Opinion
Austin J Otolaryngol. 2017; 4(1): 1088.
Chronic Rhinosinusitis: Time to Revise the Definition and Phenotypes
El-Shazly A*
Department of Otolaryngology and Head and Neck Surgery, Liege University Hospital-CHU, Belgium
*Corresponding author: El-Shazly A, Department of Otolaryngology and Head and Neck Surgery, Liege University Hospital-CHU, Belgium
Received: March 06, 2017; Accepted: March 15, 2017; Published: March 21, 2017
Opinion
Chronic Rhinosinusitis (CRS) is defined as inflammation of the mucosa lining the paranasal sinuses that lasts more than 12 weeks. Patients with CRS are classified into two subtypes: CRS with nasal polyps (CRSwNP) and CRS without nasal polyps (CRSsNP) [1,2]. However, recent evidences indicate that the inflammation reaches beyond the mucosa of the sinus reaching the underlying bones as part of the disease process. Moreover, accumulating evidences indicate the involvement of special molecular events in patients with allergic rhinitis and CRS, pointing to a distinct TH2 pathway driven sinusitis. These findings alert us to consider revising the definition of CRS and to include allergic CRS as a distinct phenotype in the classification of CRS.

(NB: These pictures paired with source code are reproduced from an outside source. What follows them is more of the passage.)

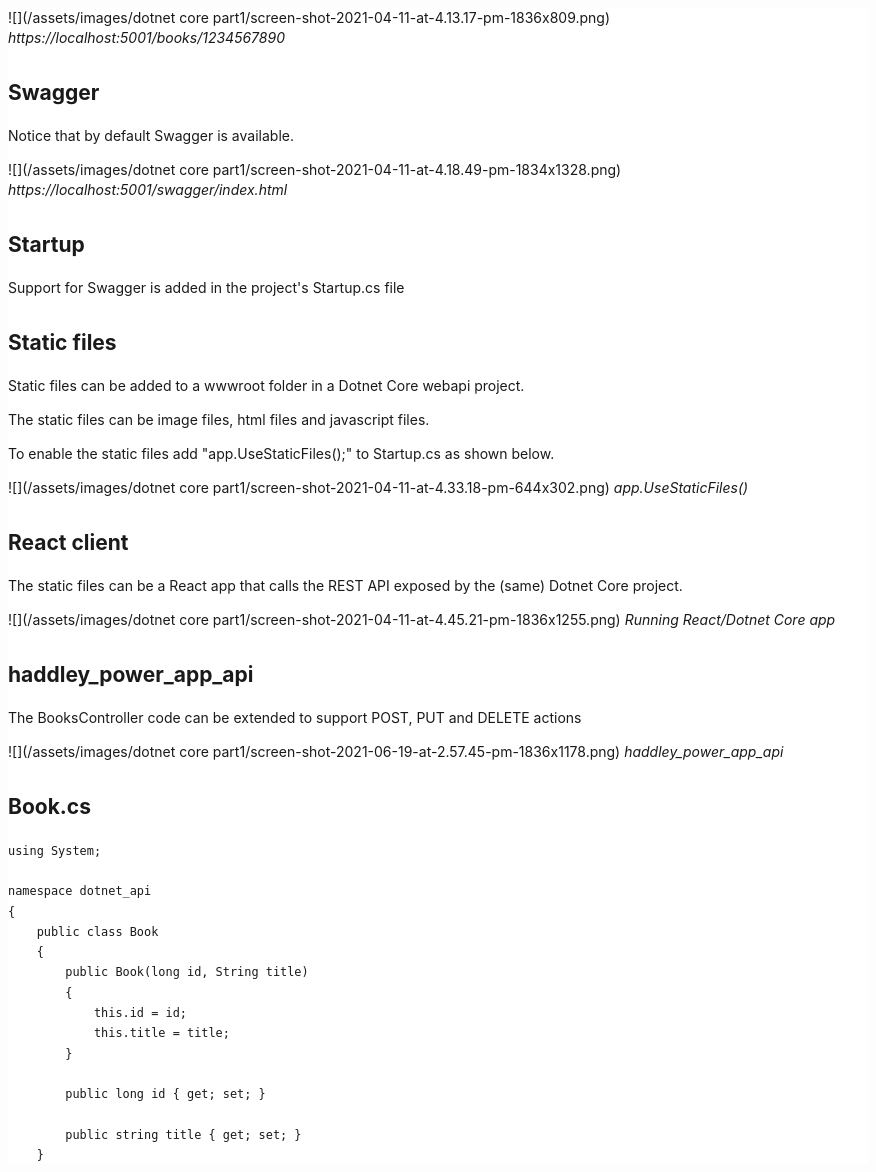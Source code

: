 ![](/assets/images/dotnet core part1/screen-shot-2021-04-11-at-4.13.17-pm-1836x809.png)
*https://localhost:5001/books/1234567890*


## Swagger

Notice that by default Swagger is available.

![](/assets/images/dotnet core part1/screen-shot-2021-04-11-at-4.18.49-pm-1834x1328.png)
*https://localhost:5001/swagger/index.html*


## Startup

Support for Swagger is added in the project's Startup.cs file


## Static files

Static files can be added to a wwwroot folder in a Dotnet Core webapi project.

The static files can be image files, html files and javascript files.

To enable the static files add "app.UseStaticFiles();" to Startup.cs as shown below.

![](/assets/images/dotnet core part1/screen-shot-2021-04-11-at-4.33.18-pm-644x302.png)
*app.UseStaticFiles()*


## React client

The static files can be a React app that calls the REST API exposed by the (same) Dotnet Core project.

![](/assets/images/dotnet core part1/screen-shot-2021-04-11-at-4.45.21-pm-1836x1255.png)
*Running React/Dotnet Core app*


## haddley_power_app_api

The BooksController code can be extended to support POST, PUT and DELETE actions

![](/assets/images/dotnet core part1/screen-shot-2021-06-19-at-2.57.45-pm-1836x1178.png)
*haddley_power_app_api*


## Book.cs

```text
using System;

namespace dotnet_api
{
    public class Book
    {
        public Book(long id, String title)
        {
            this.id = id;
            this.title = title;
        }

        public long id { get; set; }

        public string title { get; set; }
    }
```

Patients with CRS are radiologically assessed with Computed Tomography (CT) scans that often reveal areas of increased bone density and irregular thickening of the sinus walls. This could explain the recurrence of the mucosal disease after surgical treatment and may indicate that these osteitic lesions act as the source of the chronic inflammation with worse baseline measures of disease severity and inflammation [3-7]. Other investigators found that the incidence of osteitis reaches 64% in patients with recalcitrant CRS [8].
Patients who suffer from allergic rhinitis are also prone to develop CRS. Here, the cytokine profile is biased towards TH2 profile indicating a distinct immunological picture. Our group has shown evidence of osteitis in CRS patients with allergic rhinitis and confirmed the presence of a higher grade osteitis in CRS patients without allergy. There was a higher grade of mucosal inflammation over bone inflammation in both CRS groups. However, there was no correlation between the grade of bone and mucosal inflammation in each studied group [9].
At the mucosal level we also showed differences in the magnitude and role of inflammatory cells recruitment to the nasal tissue of CRS patients with or without allergy [10,11]. For example, we showed that NK cells infiltrated the epithelial layers of nasal tissue only in CRS patients with allergic rhinitis and not in CRS patients without allergy or controls. NK cells were also more numerous in the stroma of the nasal tissue from CRS patients with allergic rhinitis compared with CRS patients with no allergy or controls. This is due to CX3CR1-ligand interaction on NK cells, as a result of the TH2 induced immunological response. On the other hand, another study demonstrated a novel neuroimmune axis involving eosinophil recruitment in CRS patients with allergic rhinitis through CRTH2/Vasoactive Intestinal Peptide (VIP) & PGD2 interaction. This further supports a specific type of eosinophilic inflammation in CRS patients with allergic rhinitis. This should not be confused with other distinct phenotypes such as eosinophilic CRS [12].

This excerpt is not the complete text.